Upf1 is a key member of several mRNA degradation pathways including Nonsense Mediated mRNA Decay (NMD). It is a key regulator of post-transcriptional gene expression, essential for development, and implicated as a genetic cause of neurodevelopmental disorders in humans. Little is known about how Upf1 and NMD regulates neuronal cell development.
Depletion of Upf1 from cortical neurons in-vitro caused altered neuronal cell connectivity associated with reduced network activity assessed by multi-electrode array. To interrogate the mechanism, we performed RNA-seq. We observed >1800 genes with differential expression, but surprisingly, the majority (62%) were downregulated. Gene set enrichment analysis identified that down regulated genes were associated with synaptic formation, and up-regulated genes were associated with chromatin modification. We postulated that NMD of mRNAs encoding chromatin regulators underpins neuronal synapse formation, connectivity and activity.

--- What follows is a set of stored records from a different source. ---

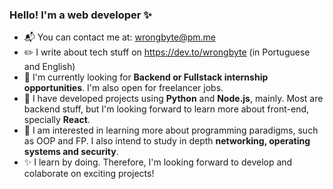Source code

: 
### Hello! I'm a web developer :sparkles:
- :mailbox_with_mail: You can contact me at: wrongbyte@pm.me
- :pencil2: I write about tech stuff on https://dev.to/wrongbyte (in Portuguese and English)
- :briefcase: I'm currently looking for **Backend or Fullstack internship opportunities**. I'm also open for freelancer jobs.
- :hammer: I have developed projects using **Python** and **Node.js**, mainly. Most are backend stuff, but I'm looking forward to learn more about front-end, specially **React**.
- :thought_balloon: I am interested in learning more about programming paradigms, such as OOP and FP. I also intend to study in depth **networking, operating systems and security**.
- :sparkles: I learn by doing. Therefore, I'm looking forward to develop and colaborate on exciting projects!

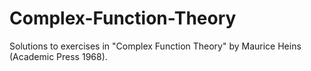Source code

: # Complex-Function-Theory
Solutions to exercises in "Complex Function Theory" by Maurice Heins (Academic Press 1968).
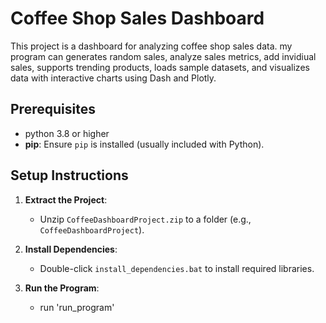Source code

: # Coffee Shop Sales Dashboard

This project is a dashboard for analyzing coffee shop sales data. 
my program can generates random sales, analyze sales metrics, add invidiual sales, supports trending products, 
loads sample datasets, and visualizes data with interactive charts using Dash and Plotly.



## Prerequisites
- python 3.8 or higher
- **pip**: Ensure `pip` is installed (usually included with Python).

## Setup Instructions
1. **Extract the Project**:
   - Unzip `CoffeeDashboardProject.zip` to a folder (e.g., `CoffeeDashboardProject`).

2. **Install Dependencies**:
     - Double-click `install_dependencies.bat` to install required libraries.


3. **Run the Program**:
   - run 'run_program'


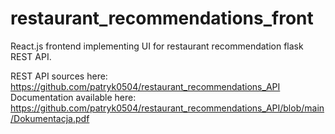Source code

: # restaurant_recommendations_front
React.js frontend implementing UI for restaurant recommendation flask REST API.

REST API sources here: https://github.com/patryk0504/restaurant_recommendations_API
Documentation available here: https://github.com/patryk0504/restaurant_recommendations_API/blob/main/Dokumentacja.pdf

We performed transcriptome wide identification of genes in Upf1 depleted neurons that were up-regulated, post-transcriptionally stabilized (using intron-exon split analysis), and which also contained cis ‘NMD-inducing features’ to identify high-confidence NMD-targeted chromatin modifiers. Among these were genes encoding for neuronal cell activity-dependent DNA chromatin modifiers such as the Gadd45 family of DNA demethylases. We subsequently show that Upf1 expression is physiologically suppressed by neuronal cell activity, leading to upregulation of Gadd45b and demethylation of Gadd45b targeted loci such as the Bdnf promoter. Assessment of chromatin-immunoprecipitation (ChIP) data of other NMD-targeted chromatin modifiers from the mouse developing brain identified an enrichment at genes downregulated by Upf1 depletion, which were collectively associated with neuronal cell development.
These data support a model in which neuronal cell activity suppresses NMD leading to stabilization of mRNAs encoding epigenetic modifiers, which culminates in a global impact on gene expression programs essential for development of functional neuronal cell networks. These findings have relevance to both physiological brain development, and neurodevelopmental disorders underpinned by compromised NMD.